Michael Bielicky (born 12 January 1954 in Prague) is a Czech-German artist working in new media, video art, and installations. He is a professor in the department of digital media and post-digital narratives at the Karlsruhe University of Arts and Design. In 1989, Bielicky's artwork Menora/Inventur became the first work to be acquired by the ZKM Center for Art and Media Karlsruhe by its founder Heinrich Klotz.

Early life 
Michael Bielicky spent his childhood in Czechoslovakia and emigrated with his parents to Düsseldorf, Germany in 1969. He studied medicine from 1975 to 1978. He lived in New York from 1980 to 1981 and experimented with photography there. Michael Bielicky returned to Germany in 1981 and worked for Monochrome Magazine from 1981 to 1989. He studied at the Kunstakademie Düsseldorf from 1984 to 1989, initially with Bernd Becher, and soon changed disciplines to study with Nam June Paik. He graduated in 1989 and worked as Paik's assistant until 1991.

Life 
 Bielicky was appointed professor of the Ateliér nových médií (New Media Department) at the Akademie výtvarných umění v Praze (AVU, Visual Arts University, Prague) in 1991 and remained until 2006. At the same time, he worked with the Goethe Institute Prague and organized several symposia since 1991 about Vilém Flusser who was also born in Prague, the philosopher, and communication scientist, whom he also commemorates in the experimental documentary film Flussers Fluss (1990) shortly before Vilém's death in 1991. Since 1991 he heads established various Media Art departments throughout Eastern Europe as a Soros Center for the Arts (SCCA) representative.

From 1995 to 1996 he was a scientific consultant for culture and technology for the Council of Europe in Strasbourg and subsequently in 1996 assigned co-founder of Unstable Thoughts in Kyiv, Ukraine. In 1997 Bielicky cooperated with the High Tech Center Babelsberg in Potsdam. In the mid-1990s he began developing interactive installations and performances, then in 1999-2000 researched a prototype of an interactive 360° environment (Delvaux's Dream) at the Centre for Art and Media Technology (ZKM).

From 1999 to 2001 he developed the Virtual Set Project at ZKM with Room With A View being an associated artwork. Since 2002 he has been involved in the establishment of the first New Media Department at Chiang Mai University in Northern Thailand.

Michael Bielicky has been appointed Professor of Digital Media at the Staatliche Hochschule für Gestaltung Karlsruhe since 2006 and increasingly cooperates with Kamila B. Richter. From this cooperation stem four technically linked groups of works: the Falling-group (2005-2010), the Columbus-2.0- (2008-2011) and Data Dybukk-group (2015-2018). The first two groups are based on a custom-made Flash-programming environment and editor, and the latter two are based on a custom-made Java-programming environment and editor.

The newest work Narcissistic Machine (2018) is the initial work of a new group of works and marks a new technical, as well as aesthetical programming onset.

Works: In Between Video and Media Installations 

Produced in 1986, Perpetuum Mobile was one of Michael Bielicky's first video works produced in Düsseldorf. Bielicky tried to reinvent his artistic practice along major technical cornerstones, starting with Stop Motion, via U-Matic, Time base correction with DOC (Drop-out compensator) to GPS, the Internet, and real-time data and provoked and documented the aesthetic errors of the specter in the machine, in parallel and in contradiction to the ongoing technical refinement process of the media industry. 

In the 1980s he developed unintended techniques with the first digital video editing machines to alter, distort and rearrange his video material, akin to his mentor Nam June Paik's debut exhibition in 1963, where Paik used magnets to distort his own television-set-based exhibits.
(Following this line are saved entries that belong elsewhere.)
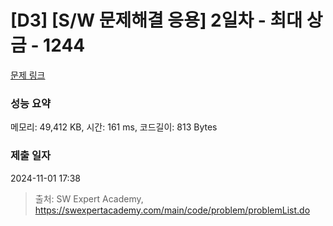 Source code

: # [D3] [S/W 문제해결 응용] 2일차 - 최대 상금 - 1244 

[문제 링크](https://swexpertacademy.com/main/code/problem/problemDetail.do?contestProbId=AV15Khn6AN0CFAYD) 

### 성능 요약

메모리: 49,412 KB, 시간: 161 ms, 코드길이: 813 Bytes

### 제출 일자

2024-11-01 17:38



> 출처: SW Expert Academy, https://swexpertacademy.com/main/code/problem/problemList.do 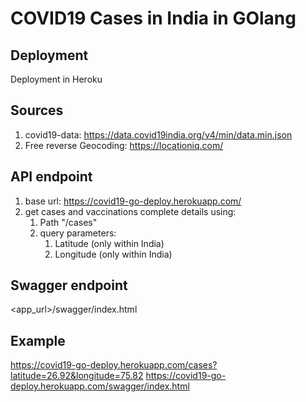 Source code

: # COVID19 Cases in India in GOlang

## Deployment
Deployment in Heroku

## Sources
1. covid19-data: https://data.covid19india.org/v4/min/data.min.json
2. Free reverse Geocoding: https://locationiq.com/

## API endpoint
1. base url:  https://covid19-go-deploy.herokuapp.com/
2. get cases and vaccinations complete details using:
   1. Path "/cases"
   2. query parameters:
      1. Latitude (only within India)
      2. Longitude (only within India)

## Swagger endpoint
<app_url>/swagger/index.html

## Example
https://covid19-go-deploy.herokuapp.com/cases?latitude=26.92&longitude=75.82
https://covid19-go-deploy.herokuapp.com/swagger/index.html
Works like Four Seasons (1984), Circulus Vicious (1985), and Paik-Hat (1986) are disturbing linear narrative traditions through cutting techniques and stop motion alone, whereas Perpetuum Mobile (1986), Next Year in Jerusalem (1988) and Golem is Alive (1989) introduce digital editing techniques to create videos, that appear to be haunted by the specters of early East European media culture. 
In 1989, the same year Golem is Alive is released, Michael Bielicky expands the two-dimensional screen into the exhibition space. With his Menorah/Inventur (1989) he does away with the screen frames with the intent to dissolve those in a symbolically powerful sculpture, one of the main symbols of the Jewish religion. One year later, in 1990, he does away with the religious symbolism and houses his videos in the most universal scientific and technical symbol, the spiral:

"One can walk through the spiral-like tunnel. At the end of that tunnel is a black sphere (somewhere). A small TV transmitter transmits the information (in the form of a flame) to the carrier, the spiral, and the receivers (TVs). Information always moves through time and space in the same form. It always has the form of a spiral. The sounds of human language move through space in the same way as our solar system moves through the universe. We store information on a computer disc in a spiral form, as we do on a videotape.
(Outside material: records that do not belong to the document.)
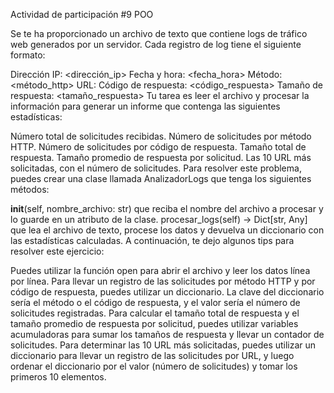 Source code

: Actividad de participación #9
POO

Se te ha proporcionado un archivo de texto que contiene logs de tráfico web generados por un servidor. Cada registro de log tiene el siguiente formato:

Dirección IP: <dirección_ip>
Fecha y hora: <fecha_hora>
Método: <método_http>
URL: <url>
Código de respuesta: <código_respuesta>
Tamaño de respuesta: <tamaño_respuesta>
Tu tarea es leer el archivo y procesar la información para generar un informe que contenga las siguientes estadísticas:

Número total de solicitudes recibidas.
Número de solicitudes por método HTTP.
Número de solicitudes por código de respuesta.
Tamaño total de respuesta.
Tamaño promedio de respuesta por solicitud.
Las 10 URL más solicitadas, con el número de solicitudes.
Para resolver este problema, puedes crear una clase llamada AnalizadorLogs que tenga los siguientes métodos:

__init__(self, nombre_archivo: str) que reciba el nombre del archivo a procesar y lo guarde en un atributo de la clase.
procesar_logs(self) -> Dict[str, Any] que lea el archivo de texto, procese los datos y devuelva un diccionario con las estadísticas calculadas.
A continuación, te dejo algunos tips para resolver este ejercicio:

Puedes utilizar la función open para abrir el archivo y leer los datos línea por línea.
Para llevar un registro de las solicitudes por método HTTP y por código de respuesta, puedes utilizar un diccionario. La clave del diccionario sería el método o el código de respuesta, y el valor sería el número de solicitudes registradas.
Para calcular el tamaño total de respuesta y el tamaño promedio de respuesta por solicitud, puedes utilizar variables acumuladoras para sumar los tamaños de respuesta y llevar un contador de solicitudes.
Para determinar las 10 URL más solicitadas, puedes utilizar un diccionario para llevar un registro de las solicitudes por URL, y luego ordenar el diccionario por el valor (número de solicitudes) y tomar los primeros 10 elementos.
The Name (1990), which is technically akin to Menorah/Inventur (the small televisions are receivers for a video source nearby, fire and screens are intertwined as a symbol of and a means of communication), is the attempt to balance technical expertise and historic cultural mystery in one work of art. Bielicky tries to unmask technology as one Metanarrative among many.

In 1987 Bielicky examined the destruction of Joseph Beuys's Fettecke (Fat Corner) in collaboration with Ricardo Peredo Wende. The resulting documentary video sculpture is a who is who of Beuys's students and disciples, as well as a cascade of partly absurd, partly fascinating explanations, of why and how this case of a janitor's utter ignorance of art has implications for the future of art as a whole.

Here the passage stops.